Exercise requirements =
Copy each line of the listing where the word "localPosition" can be found.

Provided information =
↓

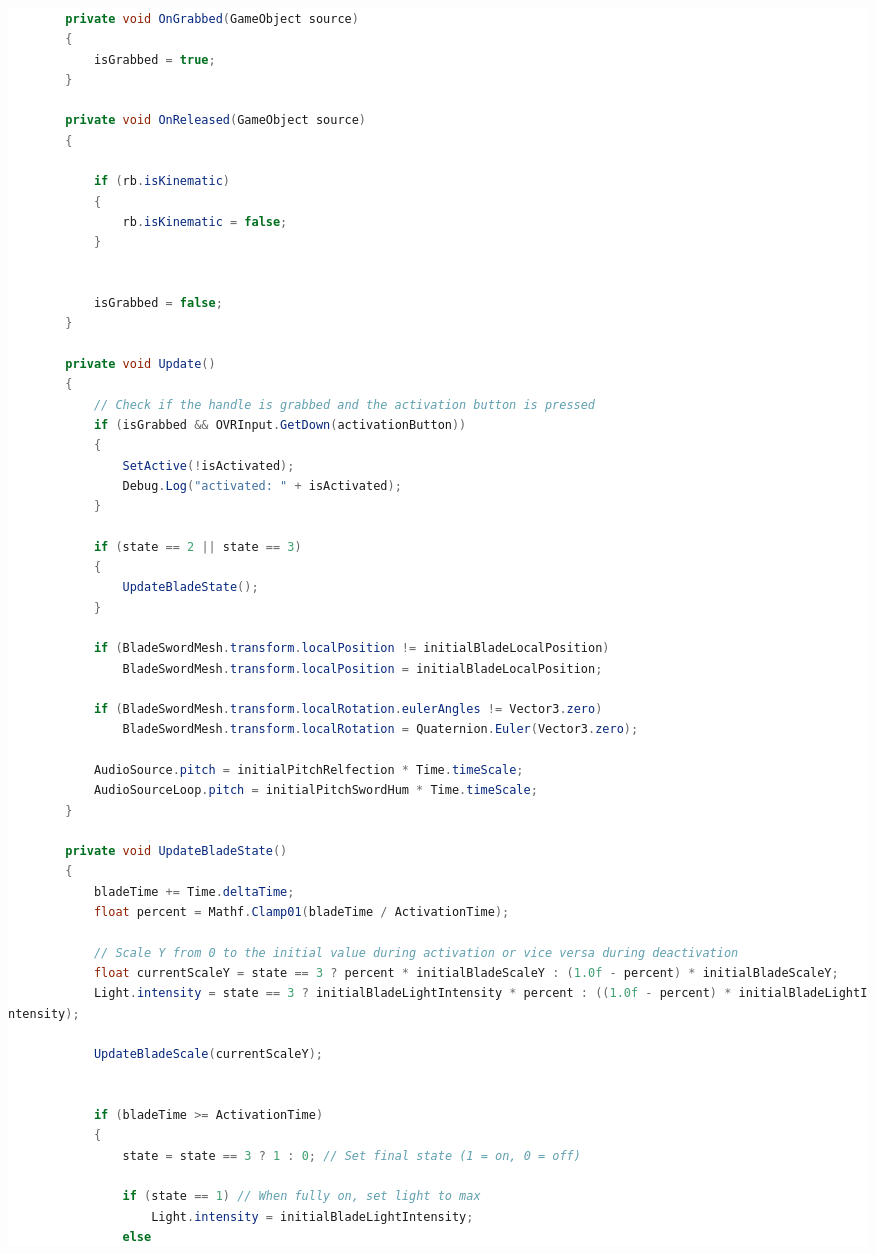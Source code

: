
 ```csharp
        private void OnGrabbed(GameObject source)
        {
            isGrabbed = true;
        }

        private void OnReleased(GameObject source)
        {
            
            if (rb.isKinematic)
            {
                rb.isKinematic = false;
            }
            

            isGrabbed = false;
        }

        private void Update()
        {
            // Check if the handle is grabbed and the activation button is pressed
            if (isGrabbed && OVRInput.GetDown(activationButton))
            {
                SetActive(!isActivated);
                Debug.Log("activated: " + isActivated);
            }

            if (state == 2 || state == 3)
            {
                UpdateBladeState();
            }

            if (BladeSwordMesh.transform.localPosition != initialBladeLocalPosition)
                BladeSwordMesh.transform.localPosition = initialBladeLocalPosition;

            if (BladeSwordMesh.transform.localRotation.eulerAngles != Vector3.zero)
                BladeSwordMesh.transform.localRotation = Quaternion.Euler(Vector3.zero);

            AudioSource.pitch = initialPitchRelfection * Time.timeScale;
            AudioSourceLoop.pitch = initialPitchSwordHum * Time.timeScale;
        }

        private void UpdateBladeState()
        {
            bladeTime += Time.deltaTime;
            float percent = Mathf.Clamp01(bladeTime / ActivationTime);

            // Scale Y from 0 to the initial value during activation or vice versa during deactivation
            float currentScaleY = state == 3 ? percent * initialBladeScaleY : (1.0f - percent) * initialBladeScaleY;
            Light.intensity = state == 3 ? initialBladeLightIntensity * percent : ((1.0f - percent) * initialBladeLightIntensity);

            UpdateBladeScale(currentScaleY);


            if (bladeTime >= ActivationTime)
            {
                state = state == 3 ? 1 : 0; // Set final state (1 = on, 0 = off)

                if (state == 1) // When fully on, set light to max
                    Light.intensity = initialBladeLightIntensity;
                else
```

↑
↓

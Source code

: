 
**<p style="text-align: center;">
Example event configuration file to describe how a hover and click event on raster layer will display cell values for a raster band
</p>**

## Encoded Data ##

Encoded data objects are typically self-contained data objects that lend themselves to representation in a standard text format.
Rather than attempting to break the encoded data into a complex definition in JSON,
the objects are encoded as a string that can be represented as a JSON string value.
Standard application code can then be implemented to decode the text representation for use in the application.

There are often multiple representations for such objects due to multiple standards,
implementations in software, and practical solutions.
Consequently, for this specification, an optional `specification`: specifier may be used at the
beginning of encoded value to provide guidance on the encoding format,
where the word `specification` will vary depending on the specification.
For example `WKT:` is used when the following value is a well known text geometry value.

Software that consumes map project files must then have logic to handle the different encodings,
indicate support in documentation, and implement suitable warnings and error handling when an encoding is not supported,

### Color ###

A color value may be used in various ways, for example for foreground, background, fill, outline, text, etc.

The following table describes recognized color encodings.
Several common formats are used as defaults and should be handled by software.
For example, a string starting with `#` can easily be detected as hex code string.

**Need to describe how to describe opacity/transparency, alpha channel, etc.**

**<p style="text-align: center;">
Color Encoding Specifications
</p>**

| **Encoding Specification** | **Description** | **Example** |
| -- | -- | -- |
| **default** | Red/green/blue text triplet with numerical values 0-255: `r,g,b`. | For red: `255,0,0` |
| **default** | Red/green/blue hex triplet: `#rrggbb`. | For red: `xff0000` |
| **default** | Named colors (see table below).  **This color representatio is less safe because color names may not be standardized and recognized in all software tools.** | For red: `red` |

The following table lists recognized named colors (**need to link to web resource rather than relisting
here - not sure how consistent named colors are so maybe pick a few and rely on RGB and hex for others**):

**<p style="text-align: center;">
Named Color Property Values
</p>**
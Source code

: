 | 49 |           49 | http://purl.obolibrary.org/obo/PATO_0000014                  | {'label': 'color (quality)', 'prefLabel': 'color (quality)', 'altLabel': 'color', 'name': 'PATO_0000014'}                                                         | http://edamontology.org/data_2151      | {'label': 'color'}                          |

↑
↓

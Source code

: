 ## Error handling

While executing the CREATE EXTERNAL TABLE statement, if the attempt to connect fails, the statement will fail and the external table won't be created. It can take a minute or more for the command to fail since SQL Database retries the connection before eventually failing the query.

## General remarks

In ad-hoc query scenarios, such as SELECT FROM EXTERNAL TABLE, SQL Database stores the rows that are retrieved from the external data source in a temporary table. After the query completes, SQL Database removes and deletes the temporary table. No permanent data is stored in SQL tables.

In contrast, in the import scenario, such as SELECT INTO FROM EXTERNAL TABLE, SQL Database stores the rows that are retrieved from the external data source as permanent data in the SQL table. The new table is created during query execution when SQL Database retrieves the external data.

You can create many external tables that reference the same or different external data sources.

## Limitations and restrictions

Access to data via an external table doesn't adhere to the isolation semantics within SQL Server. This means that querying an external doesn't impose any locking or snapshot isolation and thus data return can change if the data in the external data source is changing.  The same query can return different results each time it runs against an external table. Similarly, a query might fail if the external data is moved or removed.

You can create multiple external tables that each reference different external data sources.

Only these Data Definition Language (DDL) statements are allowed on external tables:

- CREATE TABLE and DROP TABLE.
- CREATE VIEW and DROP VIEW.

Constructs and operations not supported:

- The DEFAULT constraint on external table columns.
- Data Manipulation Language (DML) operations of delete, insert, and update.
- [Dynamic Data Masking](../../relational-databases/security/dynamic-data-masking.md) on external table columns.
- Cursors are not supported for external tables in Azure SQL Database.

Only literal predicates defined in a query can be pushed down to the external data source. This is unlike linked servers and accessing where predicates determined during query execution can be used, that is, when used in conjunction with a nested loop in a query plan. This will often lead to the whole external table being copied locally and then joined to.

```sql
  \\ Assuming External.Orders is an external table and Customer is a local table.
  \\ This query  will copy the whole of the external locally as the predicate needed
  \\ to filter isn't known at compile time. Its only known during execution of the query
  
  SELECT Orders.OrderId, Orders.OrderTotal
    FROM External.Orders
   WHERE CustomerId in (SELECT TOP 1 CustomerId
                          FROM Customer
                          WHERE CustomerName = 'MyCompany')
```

↑

Worked solution =
            if (BladeSwordMesh.transform.localPosition != initialBladeLocalPosition)
                BladeSwordMesh.transform.localPosition = initialBladeLocalPosition;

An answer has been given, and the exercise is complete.